(Source texts of formatted documents)
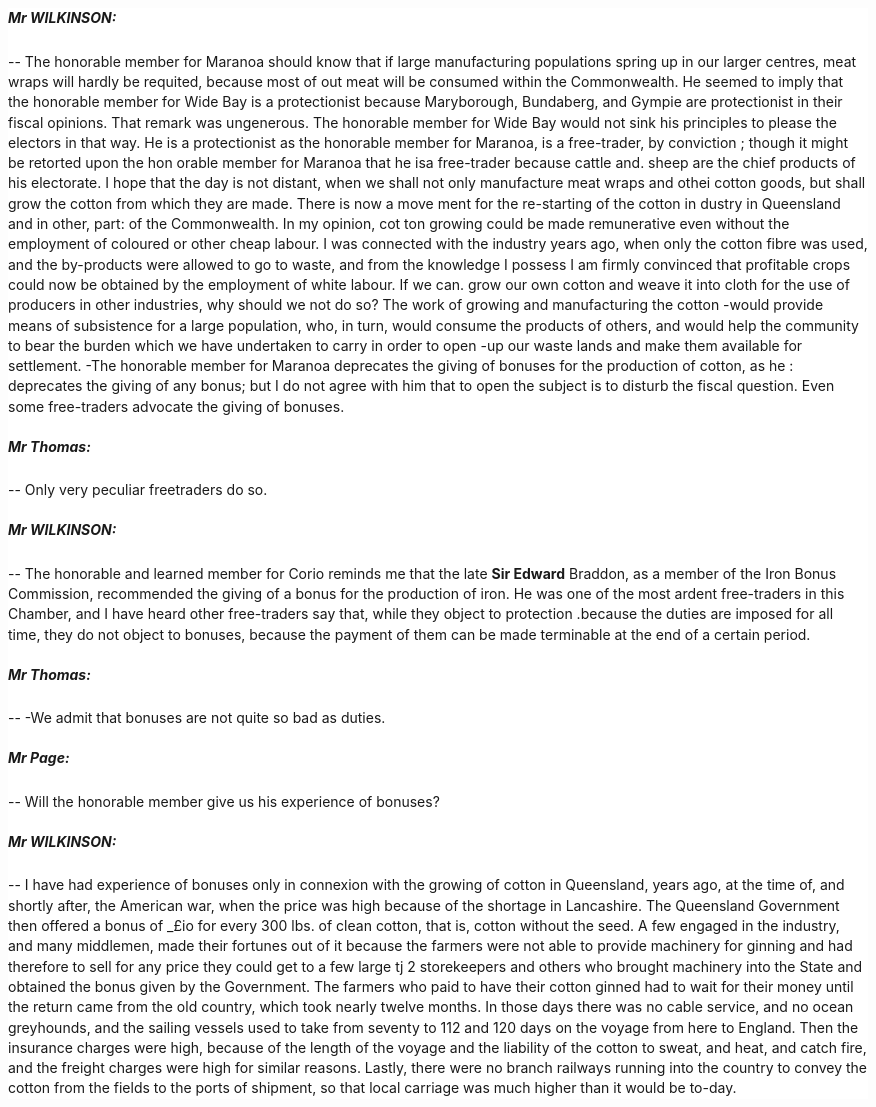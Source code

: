 ##### Mr WILKINSON:

-- The honorable member for Maranoa should know that if large manufacturing populations spring up in our larger centres, meat wraps will hardly be requited, because most of out meat will be consumed within the Commonwealth. He seemed to imply that the honorable member for Wide Bay is a protectionist because Maryborough, Bundaberg, and Gympie are protectionist in their fiscal opinions. That remark was ungenerous. The honorable member for Wide Bay would not sink his principles to please the electors in that way. He is a protectionist as the honorable member for Maranoa, is a free-trader, by conviction ; though it might be retorted upon the hon orable member for Maranoa that he isa free-trader because cattle and. sheep are the chief products of his electorate. I hope that the day is not distant, when we shall not only manufacture meat wraps and othei cotton goods, but shall grow the cotton from which they are made. There is now a move ment for the re-starting of the cotton in dustry in Queensland and in other, part: of the Commonwealth. In my opinion, cot ton growing could be made remunerative  even without the employment of coloured or other cheap labour. I was connected with the industry years ago, when only the cotton fibre was used, and the by-products were allowed to go to waste, and from the knowledge I possess I am firmly convinced that profitable crops could now be obtained by the employment of white labour. If we can. grow our own cotton and weave it into cloth for the use of producers in other industries, why should we not do so? The work of growing and manufacturing the cotton -would provide means of subsistence for a large population, who, in turn, would consume the products of others, and would help the community to bear the burden which we have undertaken to carry in order to open -up our waste lands and make them available for settlement. -The honorable member for Maranoa deprecates the giving of bonuses for the production of cotton, as he : deprecates the giving of any bonus; but I do not agree with him that to open the subject is to disturb the fiscal question. Even some free-traders advocate the giving of bonuses. 

##### Mr Thomas:

--  Only very peculiar freetraders do so. 

##### Mr WILKINSON:

-- The honorable and learned member for Corio reminds me that the late  **Sir Edward**  Braddon, as a member of the Iron Bonus Commission, recommended the giving of a bonus for the production of iron. He was one of the most ardent free-traders in this Chamber, and I have heard other free-traders say that, while they object to protection .because the duties are imposed for all time, they do not object to bonuses, because the payment of them can be made terminable at the end of a certain period. 

##### Mr Thomas:

--  -We admit that bonuses are not quite so bad as duties. 

##### Mr Page:

--  Will the honorable member give us his experience of bonuses? 

##### Mr WILKINSON:

-- I have had experience of bonuses only in connexion with the growing of cotton in Queensland, years ago, at the time of, and shortly after, the American war, when the price was high because of the shortage in Lancashire. The Queensland Government then offered a bonus of _£io for every 300 lbs. of clean cotton, that is, cotton without the seed. A few engaged in the industry, and many middlemen, made their fortunes out of it because the farmers were not able to provide machinery for ginning and had therefore to sell for any price they could get to a few large  tj  2 storekeepers and others who brought machinery into the State and obtained the bonus given by the Government. The farmers who paid to have their cotton ginned had to wait for their money until the return came from the old country, which took nearly twelve months. In those days there was no cable service, and no ocean greyhounds, and the sailing vessels used to take from seventy to 112 and 120 days on the voyage from here to England. Then the insurance charges were high, because of the length of the voyage and the liability of the cotton to sweat, and heat, and catch fire, and the freight charges were high for similar reasons. Lastly, there were no branch railways running into the country to convey the cotton from the fields to the ports of shipment, so that local carriage was much higher than it would be to-day.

Problem requirements |
Exclude the pictures and repeat the entries word for word.

Exercise result |
Source code

: ##### Mr WILKINSON:

-- The honorable member for Maranoa should know that if large manufacturing populations spring up in our larger centres, meat wraps will hardly be requited, because most of out meat will be consumed within the Commonwealth. He seemed to imply that the honorable member for Wide Bay is a protectionist because Maryborough, Bundaberg, and Gympie are protectionist in their fiscal opinions. That remark was ungenerous. The honorable member for Wide Bay would not sink his principles to please the electors in that way. He is a protectionist as the honorable member for Maranoa, is a free-trader, by conviction ; though it might be retorted upon the hon orable member for Maranoa that he isa free-trader because cattle and. sheep are the chief products of his electorate. I hope that the day is not distant, when we shall not only manufacture meat wraps and othei cotton goods, but shall grow the cotton from which they are made. There is now a move ment for the re-starting of the cotton in dustry in Queensland and in other, part: of the Commonwealth. In my opinion, cot ton growing could be made remunerative  even without the employment of coloured or other cheap labour. I was connected with the industry years ago, when only the cotton fibre was used, and the by-products were allowed to go to waste, and from the knowledge I possess I am firmly convinced that profitable crops could now be obtained by the employment of white labour. If we can. grow our own cotton and weave it into cloth for the use of producers in other industries, why should we not do so? The work of growing and manufacturing the cotton -would provide means of subsistence for a large population, who, in turn, would consume the products of others, and would help the community to bear the burden which we have undertaken to carry in order to open -up our waste lands and make them available for settlement. -The honorable member for Maranoa deprecates the giving of bonuses for the production of cotton, as he : deprecates the giving of any bonus; but I do not agree with him that to open the subject is to disturb the fiscal question. Even some free-traders advocate the giving of bonuses. 

##### Mr Thomas:

--  Only very peculiar freetraders do so. 

##### Mr WILKINSON:

-- The honorable and learned member for Corio reminds me that the late  **Sir Edward**  Braddon, as a member of the Iron Bonus Commission, recommended the giving of a bonus for the production of iron. He was one of the most ardent free-traders in this Chamber, and I have heard other free-traders say that, while they object to protection .because the duties are imposed for all time, they do not object to bonuses, because the payment of them can be made terminable at the end of a certain period. 

##### Mr Thomas:

--  -We admit that bonuses are not quite so bad as duties. 

##### Mr Page:

--  Will the honorable member give us his experience of bonuses? 

##### Mr WILKINSON:

-- I have had experience of bonuses only in connexion with the growing of cotton in Queensland, years ago, at the time of, and shortly after, the American war, when the price was high because of the shortage in Lancashire. The Queensland Government then offered a bonus of _£io for every 300 lbs. of clean cotton, that is, cotton without the seed. A few engaged in the industry, and many middlemen, made their fortunes out of it because the farmers were not able to provide machinery for ginning and had therefore to sell for any price they could get to a few large  tj  2 storekeepers and others who brought machinery into the State and obtained the bonus given by the Government. The farmers who paid to have their cotton ginned had to wait for their money until the return came from the old country, which took nearly twelve months. In those days there was no cable service, and no ocean greyhounds, and the sailing vessels used to take from seventy to 112 and 120 days on the voyage from here to England. Then the insurance charges were high, because of the length of the voyage and the liability of the cotton to sweat, and heat, and catch fire, and the freight charges were high for similar reasons. Lastly, there were no branch railways running into the country to convey the cotton from the fields to the ports of shipment, so that local carriage was much higher than it would be to-day.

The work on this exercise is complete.